* EXERCISE DESCRIPTION *
Report every line of the data where the string "rozdziale" appears.

*** MATERIAL SUPPLIED ***

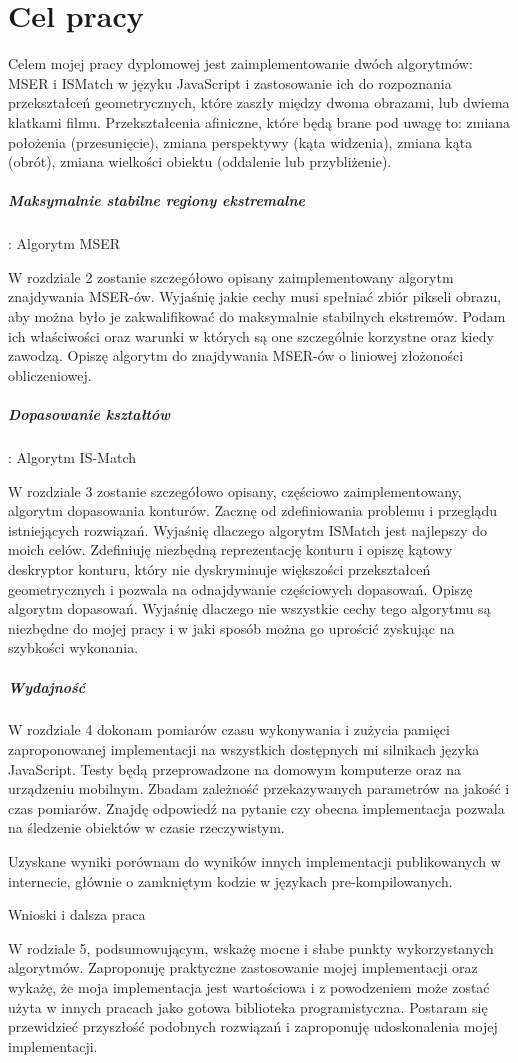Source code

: \section{Cel pracy}

Celem mojej pracy dyplomowej jest zaimplementowanie dwóch algorytmów: MSER i
ISMatch w języku JavaScript i zastosowanie ich do rozpoznania przekształceń
geometrycznych, które zaszły między dwoma obrazami, lub dwiema klatkami filmu.
Przekształcenia afiniczne, które będą brane pod uwagę to: zmiana położenia
(przesunięcie), zmiana perspektywy (kąta widzenia), zmiana kąta (obrót), zmiana
wielkości obiektu (oddalenie lub przybliżenie).

\subparagraph{Maksymalnie stabilne regiony ekstremalne}: Algorytm MSER

W rozdziale 2 zostanie szczegółowo opisany zaimplementowany algorytm
znajdywania MSER-ów. Wyjaśnię jakie cechy musi spełniać zbiór pikseli obrazu,
aby można było je zakwalifikować do maksymalnie stabilnych ekstremów.  Podam
ich właściwości oraz warunki w których są one szczególnie korzystne oraz kiedy
zawodzą. Opiszę algorytm do znajdywania MSER-ów o liniowej złożoności
obliczeniowej.

\subparagraph{Dopasowanie kształtów}: Algorytm IS-Match

W rozdziale 3 zostanie szczegółowo opisany, częściowo zaimplementowany,
algorytm dopasowania konturów. Zacznę od zdefiniowania problemu i przeglądu
istniejących rozwiązań. Wyjaśnię dlaczego algorytm ISMatch jest najlepszy do
moich celów. Zdefiniuję niezbędną reprezentację konturu i opiszę kątowy
deskryptor konturu, który nie dyskryminuje większości przekształceń
geometrycznych i pozwala na odnajdywanie częściowych dopasowań. Opiszę algorytm
dopasowań.  Wyjaśnię dlaczego nie wszystkie cechy tego algorytmu są niezbędne do
mojej pracy i w jaki sposób można go uprościć zyskując na szybkości wykonania.

\subparagraph{Wydajność}

W rozdziale 4 dokonam pomiarów czasu wykonywania i zużycia pamięci
zaproponowanej implementacji na wszystkich dostępnych mi silnikach języka
JavaScript. Testy będą przeprowadzone na domowym komputerze oraz na urządzeniu
mobilnym.  Zbadam zależność przekazywanych parametrów na jakość i czas
pomiarów. Znajdę odpowiedź na pytanie czy obecna implementacja pozwala na
śledzenie obiektów w czasie rzeczywistym.

Uzyskane wyniki porównam do wyników innych implementacji publikowanych w
internecie, głównie o zamkniętym kodzie w językach pre-kompilowanych.

Wnioski i dalsza praca

W rodziale 5, podsumowującym, wskażę mocne i słabe punkty wykorzystanych
algorytmów. Zaproponuję praktyczne zastosowanie mojej implementacji oraz
wykażę, że moja implementacja jest wartościowa i z powodzeniem może zostać
użyta w innych pracach jako gotowa biblioteka programistyczna. Postaram się
przewidzieć przyszłość podobnych rozwiązań i zaproponuję udoskonalenia mojej
implementacji.
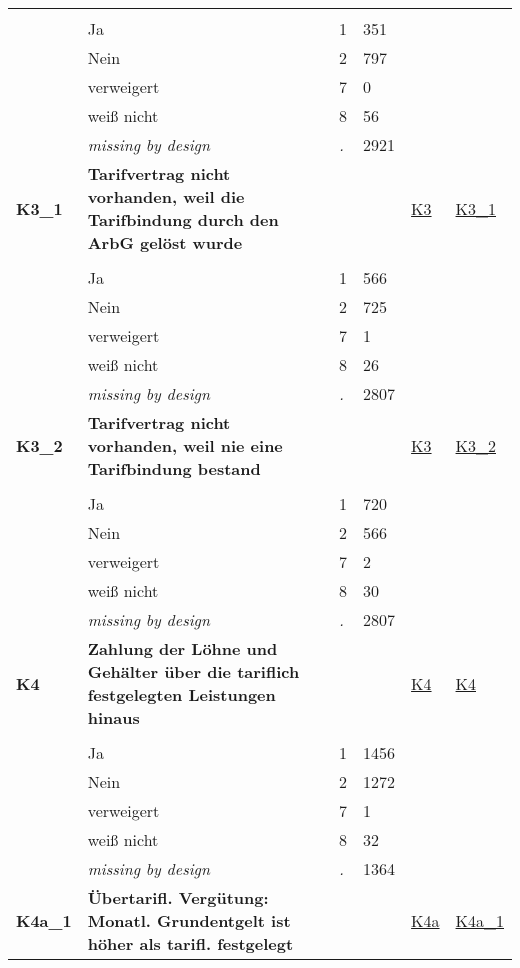 \begin{longtable}{| L{2.45cm} | L{6cm} | C{1.5cm} | R{1cm} | C{2.25cm} | C{2.25cm} |}
   &  &  &  &  &  \\ 
   & Ja & 1 & 351 &  &  \\ 
   & Nein & 2 & 797 &  &  \\ 
   & verweigert & 7 & 0 &  &  \\ 
   & weiß nicht & 8 & 56 &  &  \\ 
   & \textit{missing by design} & \textit{.} & 2921 &  &  \\ 
   \midrule
\textbf{K3\_1}\label{var:K3:1} & \textbf{Tarifvertrag nicht vorhanden, weil die Tarifbindung durch den ArbG gelöst wurde} &  &  & \hyperref[K3]{K3} & \hyperref[var:suf:K3:1]{K3\_1} \\ 
   &  &  &  &  &  \\ 
   & Ja & 1 & 566 &  &  \\ 
   & Nein & 2 & 725 &  &  \\ 
   & verweigert & 7 & 1 &  &  \\ 
   & weiß nicht & 8 & 26 &  &  \\ 
   & \textit{missing by design} & \textit{.} & 2807 &  &  \\ 
   \midrule
\textbf{K3\_2}\label{var:K3:2} & \textbf{Tarifvertrag nicht vorhanden, weil nie eine Tarifbindung bestand} &  &  & \hyperref[K3]{K3} & \hyperref[var:suf:K3:2]{K3\_2} \\ 
   &  &  &  &  &  \\ 
   & Ja & 1 & 720 &  &  \\ 
   & Nein & 2 & 566 &  &  \\ 
   & verweigert & 7 & 2 &  &  \\ 
   & weiß nicht & 8 & 30 &  &  \\ 
   & \textit{missing by design} & \textit{.} & 2807 &  &  \\ 
   \midrule
\textbf{K4}\label{var:K4} & \textbf{Zahlung der Löhne und Gehälter über die tariflich festgelegten Leistungen hinaus} &  &  & \hyperref[K4]{K4} & \hyperref[var:suf:K4]{K4} \\ 
   &  &  &  &  &  \\ 
   & Ja & 1 & 1456 &  &  \\ 
   & Nein & 2 & 1272 &  &  \\ 
   & verweigert & 7 & 1 &  &  \\ 
   & weiß nicht & 8 & 32 &  &  \\ 
   & \textit{missing by design} & \textit{.} & 1364 &  &  \\ 
   \midrule
\textbf{K4a\_1}\label{var:K4a:1} & \textbf{Übertarifl. Vergütung: Monatl. Grundentgelt ist höher als tarifl. festgelegt} &  &  & \hyperref[K4a]{K4a} & \hyperref[var:suf:K4a:1]{K4a\_1} \\ 

\end{longtable}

*** End of MATERIAL SUPPLIED ***

* TASK RESPONSE *
W rozdziale 2 zostanie szczegółowo opisany zaimplementowany algorytm
W rozdziale 3 zostanie szczegółowo opisany, częściowo zaimplementowany,
W rozdziale 4 dokonam pomiarów czasu wykonywania i zużycia pamięci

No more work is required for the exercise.